The 15-year-old had been released for a few weeks in January but re-entered Birmingham's Queen Elizabeth Hospital to undergo the latest procedures last weekend. The hospital said Malala is "making good recovery" and will now continue her rehabilitation at her family's temporary home in Birmingham.
Malala was shot by a Taliban gunman on Oct. 9 while on her way home from school in northwestern Pakistan's Swat Valley. The militant group said it targeted her because she promoted "Western thinking." Malala had been an outspoken critic of the Taliban's opposition to educating girls.
The teen was airlifted to Britain from Pakistan to receive specialized medical care and protection against further Taliban threats.

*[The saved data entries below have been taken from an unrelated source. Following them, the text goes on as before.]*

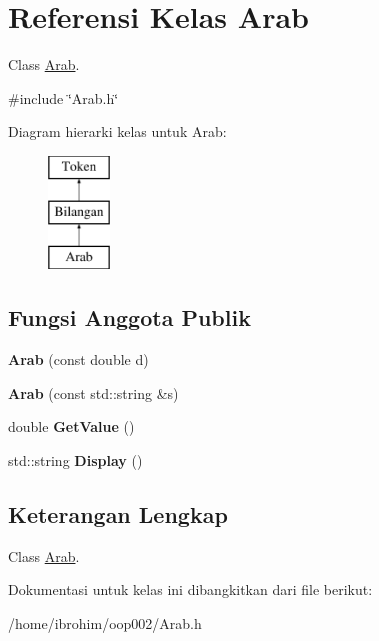 \hypertarget{classArab}{}\section{Referensi Kelas Arab}
\label{classArab}


Class \hyperlink{classArab}{Arab}.  




{\ttfamily \#include \char`\"{}Arab.\+h\char`\"{}}

Diagram hierarki kelas untuk Arab\+:\begin{figure}[H]
\begin{center}
\leavevmode
\includegraphics[height=3.000000cm]{d0/d70/classArab}
\end{center}
\end{figure}
\subsection*{Fungsi Anggota Publik}
\begin{DoxyCompactItemize}
\item 
\hypertarget{classArab_add184fe39f6fc81d20f5b26d4b9758a3}{}{\bfseries Arab} (const double d)\label{classArab_add184fe39f6fc81d20f5b26d4b9758a3}

\item 
\hypertarget{classArab_a28e10b4e58b32730dce2a4f3f98a825e}{}{\bfseries Arab} (const std\+::string \&s)\label{classArab_a28e10b4e58b32730dce2a4f3f98a825e}

\item 
\hypertarget{classArab_ac0fb43a1da728805bec9add68fd46fa0}{}double {\bfseries Get\+Value} ()\label{classArab_ac0fb43a1da728805bec9add68fd46fa0}

\item 
\hypertarget{classArab_a96e515d21840b8ddfe50414505618200}{}std\+::string {\bfseries Display} ()\label{classArab_a96e515d21840b8ddfe50414505618200}

\end{DoxyCompactItemize}


\subsection{Keterangan Lengkap}
Class \hyperlink{classArab}{Arab}. 

Dokumentasi untuk kelas ini dibangkitkan dari file berikut\+:\begin{DoxyCompactItemize}
\item 
/home/ibrohim/oop002/Arab.\+h\end{DoxyCompactItemize}

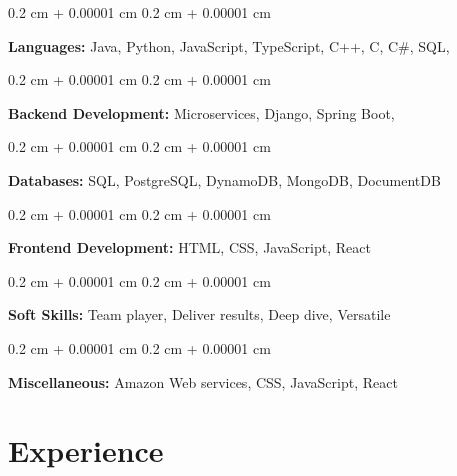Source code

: \documentclass[10pt, letterpaper]{article}
\newenvironment{onecolentry}{
    \begin{adjustwidth}{
        0.2 cm + 0.00001 cm
    }{
        0.2 cm + 0.00001 cm
    }
}{
    \end{adjustwidth}
} %
\begin{document}
        \begin{onecolentry}
            \textbf{Languages:} Java, Python, JavaScript, TypeScript, C++, C, C\#, SQL, 
        \end{onecolentry}

        \vspace{0.2 cm}

        \begin{onecolentry}
            \textbf{Backend Development:} Microservices, Django, Spring Boot, 
        \end{onecolentry}

        \vspace{0.2 cm}

        \begin{onecolentry}
            \textbf{Databases:} SQL, PostgreSQL, DynamoDB, MongoDB, DocumentDB 
        \end{onecolentry}

        \vspace{0.2 cm}

        \begin{onecolentry}
            \textbf{Frontend Development:} HTML, CSS, JavaScript, React 
        \end{onecolentry}

        \vspace{0.2 cm}

        \begin{onecolentry}
            \textbf{Soft Skills:} Team player, Deliver results, Deep dive, Versatile  
        \end{onecolentry}
        
        \vspace{0.2 cm}
        
        \begin{onecolentry}
            \textbf{Miscellaneous:} Amazon Web services, CSS, JavaScript, React 
        \end{onecolentry}
    
    \section{Experience}
        
\end{document}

She is expected to remain in the U.K. for some time; her father, Ziauddin, has secured a post with the Pakistani consulate in Birmingham.
The shooting sparked outrage in Pakistan and many other countries, and Malala's story increased the global attention for the struggle for women's rights in her homeland. In a sign of her impact, the teen made the shortlist for Time magazine's "Person of the Year" in 2012.
In a video statement taped before her latest surgeries, Malala said she was "getting better, day by day" and would continue to campaign for girls' education.
"I want to serve. I want to serve the people. I want every girl, every child, to be educated," she said, speaking clearly but with the left side of her face appearing rigid.